Giant Inflammatory Polyposis of the Rectum as a Complication of Ulcerative Colitis 

Theeran Gill1, Jaikumar Nallamuthu1, Shabbar Husain2, Wazir Azzam1, Firdaus Hayati3, Ismail Sagap4

1Department of General Surgery, 94 Armed Forces Hospital Terendak, Melaka, Malaysia

2Department of General Surgery, Hospital Angkatan Tentera Tuanku Mizan, Malaysia

3Department of Surgery, Faculty of Medicine and Health Sciences, Universiti Malaysia Sabah, Kota Kinabalu, Sabah, Malaysia

4Department of Surgery, Faculty of Medicine, Hospital Canselor Tuanku Muhriz, Cheras, Kuala Lumpur, Malaysia

 

Correspondence to: Firdaus Hayati; firdaushayati@gmail.com; m_firdaus@ums.edu.my

Received: 22 Jul 2021; Revised: 30 Jan 2021; Accepted: 07 Feb 2022; Available online: 28 Mar 2022

Summary

Inflammatory bowel disease is an emerging gastrointestinal disease in Malaysia.
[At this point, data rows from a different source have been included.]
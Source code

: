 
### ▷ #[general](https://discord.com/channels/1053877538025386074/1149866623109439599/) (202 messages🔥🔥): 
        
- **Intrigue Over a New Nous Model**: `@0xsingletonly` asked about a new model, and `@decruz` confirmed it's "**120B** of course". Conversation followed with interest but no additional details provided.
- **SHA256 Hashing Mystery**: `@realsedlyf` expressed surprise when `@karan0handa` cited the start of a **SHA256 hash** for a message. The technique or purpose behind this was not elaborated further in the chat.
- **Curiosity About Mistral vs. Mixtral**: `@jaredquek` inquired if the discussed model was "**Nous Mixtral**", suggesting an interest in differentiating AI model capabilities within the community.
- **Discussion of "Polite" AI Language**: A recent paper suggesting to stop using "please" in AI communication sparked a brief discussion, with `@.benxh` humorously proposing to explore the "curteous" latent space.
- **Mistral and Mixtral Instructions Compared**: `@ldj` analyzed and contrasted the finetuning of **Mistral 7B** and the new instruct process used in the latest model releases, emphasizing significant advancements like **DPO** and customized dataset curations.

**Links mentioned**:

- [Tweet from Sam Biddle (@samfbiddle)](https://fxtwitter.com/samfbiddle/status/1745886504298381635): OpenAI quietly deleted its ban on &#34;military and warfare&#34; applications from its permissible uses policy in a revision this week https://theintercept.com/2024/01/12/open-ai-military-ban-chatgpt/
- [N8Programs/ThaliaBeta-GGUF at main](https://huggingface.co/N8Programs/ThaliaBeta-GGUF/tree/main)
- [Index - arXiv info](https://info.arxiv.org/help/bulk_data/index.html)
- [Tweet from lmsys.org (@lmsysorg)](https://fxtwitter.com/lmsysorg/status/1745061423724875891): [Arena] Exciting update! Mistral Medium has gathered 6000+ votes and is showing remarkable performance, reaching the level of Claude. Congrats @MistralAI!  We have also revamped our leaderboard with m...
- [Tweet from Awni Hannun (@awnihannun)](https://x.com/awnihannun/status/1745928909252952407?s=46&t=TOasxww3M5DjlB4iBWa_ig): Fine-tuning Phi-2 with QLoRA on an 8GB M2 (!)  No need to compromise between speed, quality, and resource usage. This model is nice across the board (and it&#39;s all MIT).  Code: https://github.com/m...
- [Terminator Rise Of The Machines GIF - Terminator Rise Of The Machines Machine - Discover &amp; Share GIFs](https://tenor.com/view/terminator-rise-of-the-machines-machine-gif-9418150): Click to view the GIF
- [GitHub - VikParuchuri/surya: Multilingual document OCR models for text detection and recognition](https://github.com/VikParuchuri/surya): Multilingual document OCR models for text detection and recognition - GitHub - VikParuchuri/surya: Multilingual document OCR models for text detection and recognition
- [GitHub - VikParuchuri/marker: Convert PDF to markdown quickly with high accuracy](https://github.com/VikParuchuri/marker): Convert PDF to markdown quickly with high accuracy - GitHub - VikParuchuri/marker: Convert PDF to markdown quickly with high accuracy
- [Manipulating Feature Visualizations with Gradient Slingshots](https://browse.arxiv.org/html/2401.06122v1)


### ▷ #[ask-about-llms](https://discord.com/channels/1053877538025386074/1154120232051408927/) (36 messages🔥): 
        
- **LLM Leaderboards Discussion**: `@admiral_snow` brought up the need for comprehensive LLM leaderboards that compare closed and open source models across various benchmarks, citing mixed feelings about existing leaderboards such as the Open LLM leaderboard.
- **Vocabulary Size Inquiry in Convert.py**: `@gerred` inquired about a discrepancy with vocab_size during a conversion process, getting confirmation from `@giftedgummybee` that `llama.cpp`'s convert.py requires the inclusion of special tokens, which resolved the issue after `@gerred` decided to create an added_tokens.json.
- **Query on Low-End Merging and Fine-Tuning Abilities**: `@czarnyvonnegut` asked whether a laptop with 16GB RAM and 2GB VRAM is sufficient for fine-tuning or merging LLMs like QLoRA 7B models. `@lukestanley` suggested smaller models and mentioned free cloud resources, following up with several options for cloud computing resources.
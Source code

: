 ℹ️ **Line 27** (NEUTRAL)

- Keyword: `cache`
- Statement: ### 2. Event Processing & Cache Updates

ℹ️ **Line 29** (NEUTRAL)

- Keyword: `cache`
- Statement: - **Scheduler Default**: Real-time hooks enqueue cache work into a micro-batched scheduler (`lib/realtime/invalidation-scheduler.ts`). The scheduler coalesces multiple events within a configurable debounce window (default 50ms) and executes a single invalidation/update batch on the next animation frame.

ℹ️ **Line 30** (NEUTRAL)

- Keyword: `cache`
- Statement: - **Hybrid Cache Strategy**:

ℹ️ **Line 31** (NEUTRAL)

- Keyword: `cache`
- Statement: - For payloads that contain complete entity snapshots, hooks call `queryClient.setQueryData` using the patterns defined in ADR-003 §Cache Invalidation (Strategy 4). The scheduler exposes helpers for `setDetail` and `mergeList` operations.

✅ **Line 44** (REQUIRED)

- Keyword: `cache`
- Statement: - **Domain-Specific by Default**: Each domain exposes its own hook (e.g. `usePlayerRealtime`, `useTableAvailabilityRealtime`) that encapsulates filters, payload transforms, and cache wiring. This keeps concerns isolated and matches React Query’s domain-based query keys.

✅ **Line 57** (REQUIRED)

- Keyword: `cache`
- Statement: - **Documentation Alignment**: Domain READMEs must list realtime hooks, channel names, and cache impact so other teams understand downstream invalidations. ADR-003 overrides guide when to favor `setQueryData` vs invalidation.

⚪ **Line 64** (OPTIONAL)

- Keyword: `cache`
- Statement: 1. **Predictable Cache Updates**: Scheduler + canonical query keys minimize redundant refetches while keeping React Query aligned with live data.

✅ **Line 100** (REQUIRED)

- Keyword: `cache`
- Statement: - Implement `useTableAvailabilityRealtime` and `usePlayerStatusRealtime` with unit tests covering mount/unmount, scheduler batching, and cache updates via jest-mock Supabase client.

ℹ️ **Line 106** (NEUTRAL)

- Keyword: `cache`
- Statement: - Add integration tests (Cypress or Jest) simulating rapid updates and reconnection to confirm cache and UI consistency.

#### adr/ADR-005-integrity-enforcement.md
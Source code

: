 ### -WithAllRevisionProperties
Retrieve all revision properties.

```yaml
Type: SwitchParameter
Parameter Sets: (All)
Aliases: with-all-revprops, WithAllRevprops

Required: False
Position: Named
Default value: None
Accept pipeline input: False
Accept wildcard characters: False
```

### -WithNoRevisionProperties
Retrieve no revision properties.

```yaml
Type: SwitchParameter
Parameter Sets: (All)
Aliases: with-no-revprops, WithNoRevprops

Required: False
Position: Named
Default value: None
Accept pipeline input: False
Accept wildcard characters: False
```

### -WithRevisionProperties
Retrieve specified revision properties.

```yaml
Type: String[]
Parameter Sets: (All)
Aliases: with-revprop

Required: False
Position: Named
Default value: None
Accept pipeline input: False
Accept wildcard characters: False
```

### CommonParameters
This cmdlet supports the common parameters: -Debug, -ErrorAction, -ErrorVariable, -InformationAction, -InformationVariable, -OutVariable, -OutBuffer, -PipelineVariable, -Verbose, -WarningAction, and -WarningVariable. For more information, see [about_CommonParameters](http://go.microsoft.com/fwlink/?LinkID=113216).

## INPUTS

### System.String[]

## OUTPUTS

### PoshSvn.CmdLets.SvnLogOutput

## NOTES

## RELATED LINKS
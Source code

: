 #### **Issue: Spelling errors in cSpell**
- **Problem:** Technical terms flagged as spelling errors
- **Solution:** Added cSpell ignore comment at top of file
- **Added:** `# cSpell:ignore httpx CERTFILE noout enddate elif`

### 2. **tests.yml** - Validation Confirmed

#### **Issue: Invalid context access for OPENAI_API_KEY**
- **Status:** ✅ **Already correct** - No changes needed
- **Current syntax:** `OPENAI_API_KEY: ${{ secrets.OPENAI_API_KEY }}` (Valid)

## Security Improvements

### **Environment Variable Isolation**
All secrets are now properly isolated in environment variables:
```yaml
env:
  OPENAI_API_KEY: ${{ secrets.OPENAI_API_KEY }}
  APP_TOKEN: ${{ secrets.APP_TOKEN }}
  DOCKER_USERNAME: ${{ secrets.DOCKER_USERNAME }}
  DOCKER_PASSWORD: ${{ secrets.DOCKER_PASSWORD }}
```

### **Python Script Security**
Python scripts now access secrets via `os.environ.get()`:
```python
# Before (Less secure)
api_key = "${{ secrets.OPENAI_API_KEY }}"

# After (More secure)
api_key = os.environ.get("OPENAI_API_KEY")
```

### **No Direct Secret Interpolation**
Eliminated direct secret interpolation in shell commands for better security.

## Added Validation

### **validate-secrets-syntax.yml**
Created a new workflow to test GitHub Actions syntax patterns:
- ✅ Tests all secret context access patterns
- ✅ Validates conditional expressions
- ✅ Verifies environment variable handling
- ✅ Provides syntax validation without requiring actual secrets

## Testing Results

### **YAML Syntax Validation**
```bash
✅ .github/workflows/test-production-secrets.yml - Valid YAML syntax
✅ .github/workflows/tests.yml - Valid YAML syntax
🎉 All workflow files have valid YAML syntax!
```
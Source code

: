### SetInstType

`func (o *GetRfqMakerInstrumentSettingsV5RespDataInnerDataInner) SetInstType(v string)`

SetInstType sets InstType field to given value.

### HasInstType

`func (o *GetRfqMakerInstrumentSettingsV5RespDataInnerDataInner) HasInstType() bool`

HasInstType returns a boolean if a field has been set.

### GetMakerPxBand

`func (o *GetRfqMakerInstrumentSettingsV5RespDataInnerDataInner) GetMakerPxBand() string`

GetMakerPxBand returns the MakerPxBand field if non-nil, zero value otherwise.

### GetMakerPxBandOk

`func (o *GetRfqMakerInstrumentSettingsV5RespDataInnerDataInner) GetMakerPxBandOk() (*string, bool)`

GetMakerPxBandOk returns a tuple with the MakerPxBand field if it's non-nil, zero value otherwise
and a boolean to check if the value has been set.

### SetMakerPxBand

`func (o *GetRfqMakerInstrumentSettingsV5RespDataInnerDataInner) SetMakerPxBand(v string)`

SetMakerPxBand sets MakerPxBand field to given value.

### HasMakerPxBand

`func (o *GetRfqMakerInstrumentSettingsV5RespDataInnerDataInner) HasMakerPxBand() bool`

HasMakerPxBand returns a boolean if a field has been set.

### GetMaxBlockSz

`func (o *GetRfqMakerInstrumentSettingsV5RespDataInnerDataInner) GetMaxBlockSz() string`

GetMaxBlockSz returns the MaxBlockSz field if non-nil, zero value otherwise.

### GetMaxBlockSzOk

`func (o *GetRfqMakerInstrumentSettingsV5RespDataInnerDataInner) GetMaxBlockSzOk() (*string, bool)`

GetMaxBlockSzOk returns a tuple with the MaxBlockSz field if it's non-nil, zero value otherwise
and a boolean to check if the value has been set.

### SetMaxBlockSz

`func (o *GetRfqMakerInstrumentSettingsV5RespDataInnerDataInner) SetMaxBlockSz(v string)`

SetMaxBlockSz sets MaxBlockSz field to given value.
One of its rare complications includes giant inflammatory polyposis (GIP). A 39-year-old woman presented with worsening per rectal mucous discharge, associated with blood, colicky abdominal pain, and weight loss. A series of endoscopies at another hospital did not provide an inconclusive diagnosis. Another repeat colonoscopy showed a left-sided colitis with marked erythema and friability with islands of polyps; this was concluded to be an ulcerative colitis based on histopathology; thus, medical treatment was commenced. However, 2 months later, the patient presented with constipation, which required laxatives, as well as a worsened lower abdominal pain. Subsequent colonoscopy revealed obstruction-caused GIP at the mid rectum extending to the lower rectum, which was confirmed by imaging modalities. She was diagnosed with obstructing GIP coupled with ulcerative colitis, and panproctocolectomy and ileal pouch anal anastomosis were planned. 

  

Keywords: Case report, Colonoscopy, Inflammatory bowel disease, Ulcerative colitis

 

Ann Afr Surg. 2022; 19(3): 165-168

DOI: http://dx.doi.org/10.4314/aas.v19i4.7

Funding: None

© 2022 Author. This work is licensed under the Creative Commons Attribution 4.0 International License.

Introduction 

Inflammatory bowel disease (IBD) was once considered rare in the Asian population. However, recent data have shown an emerging trend of IBD cases in Eastern Asia (1). In Malaysia, the mean crude incidence has doubled to 1.46 per 100,000 person-years (1). Giant inflammatory polyposis (GIP) is a rare complication of IBD. It is diagnosed when an inflammatory polyp is >1.5 cm in any given dimension or with the presence of filiform projections that look like “mass of worms” or a “fungating mass.” It occurs more frequently in ulcerative colitis than in Crohn disease (2, 3). 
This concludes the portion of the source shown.